Q: Can you speak to the competing impulses of memoir being therapeutic at the expense of being imaginative or provocative/hurtful/critical?

A: Cathartic or therapeutic—those words are sometimes used to relate a feeling, like a sigh of relief, or release, but therapy is fucking hard. My therapists didn’t pity me, not the good ones; they made me strip myself of pandering, manipulation, presentation—they wanted the truth more desperately than I did, and then they wanted me to speak it—live it every moment. I feel like writing is that way. Writing can be hard therapy. You write, and then read it, revise your work to be cleaner, sharper, better, and then, when you have the best version of yourself (not rhetorically, but you’ve come close to playing the music you hear in your head)—you give it time and re-read it—you go back to work—it seems endless. Nothing is ever communicated fully. The way being healed is never real unless every moment of every day you remind yourself of your progress and remind yourself not to go back, or hurt someone, or do the wrong thing—it’s not healing unless you keep moving—you’re never done. The work of “never done”: therapy and writing.
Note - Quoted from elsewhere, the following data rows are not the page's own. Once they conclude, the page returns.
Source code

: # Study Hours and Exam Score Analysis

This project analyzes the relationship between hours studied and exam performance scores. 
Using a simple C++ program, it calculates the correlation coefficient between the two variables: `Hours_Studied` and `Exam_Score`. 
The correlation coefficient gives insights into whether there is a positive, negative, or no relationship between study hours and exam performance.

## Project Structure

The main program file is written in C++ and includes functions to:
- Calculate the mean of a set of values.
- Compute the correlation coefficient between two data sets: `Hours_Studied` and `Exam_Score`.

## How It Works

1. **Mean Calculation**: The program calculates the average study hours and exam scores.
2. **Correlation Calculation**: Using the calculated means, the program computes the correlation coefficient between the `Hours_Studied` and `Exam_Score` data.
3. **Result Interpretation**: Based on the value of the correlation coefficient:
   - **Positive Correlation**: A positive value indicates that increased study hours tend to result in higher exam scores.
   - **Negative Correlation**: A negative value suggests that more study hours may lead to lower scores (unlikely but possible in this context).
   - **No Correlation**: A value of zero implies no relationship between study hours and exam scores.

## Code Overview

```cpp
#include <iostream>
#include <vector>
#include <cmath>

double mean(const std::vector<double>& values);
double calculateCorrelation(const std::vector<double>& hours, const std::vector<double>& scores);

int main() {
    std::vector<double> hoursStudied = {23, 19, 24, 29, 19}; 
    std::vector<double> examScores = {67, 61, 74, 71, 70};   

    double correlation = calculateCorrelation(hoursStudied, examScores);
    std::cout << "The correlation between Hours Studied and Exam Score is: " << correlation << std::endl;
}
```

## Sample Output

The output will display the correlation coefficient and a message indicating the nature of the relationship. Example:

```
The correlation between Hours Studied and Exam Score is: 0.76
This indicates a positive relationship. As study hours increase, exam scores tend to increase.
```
Q: Within the work, you most explicitly name one influence: “Her name was Adrienne, like a poet I loved. A woman of exclusion, who loved women enough to give her work solely to them. Adrienne was part of a continuum working against erasure.” Her friendship and support of Jean Valentine, one of my mentors and teachers, brings up another literary lineage. How does this assert, in some ways, that a woman’s story is a story for “everywoman,” and what, if any particular aspect of her work, is this referencing?

A: Adrienne Rich, Diving into the Wreck—this book is sometimes for her—everything she’s done for me.

Q: Can you talk about the necessary contrivances Native writers often have to employ to make their work accessible not just to dominant culture but also to other Native writers? Overdetermination, surfaces, any evasions? Elusiveness?

A: People want a Native identity crisis. The most digestible thing we can do is to note what it’s like being an Indian somewhere Indians aren’t supposed to be (anywhere in North America, really). We want to see that too—to some degree. I feel some type of affinity for the Indian in the sculpture, End of the Trail. I want to be that Indian, but, no. The reckoning, or futile endeavor of being Indian, there’s profundity there, but ultimately it’s false and contrived—put upon us because they want us to stay relics, and romance is beautiful, relics are beautiful—I feel pulled in and I resist.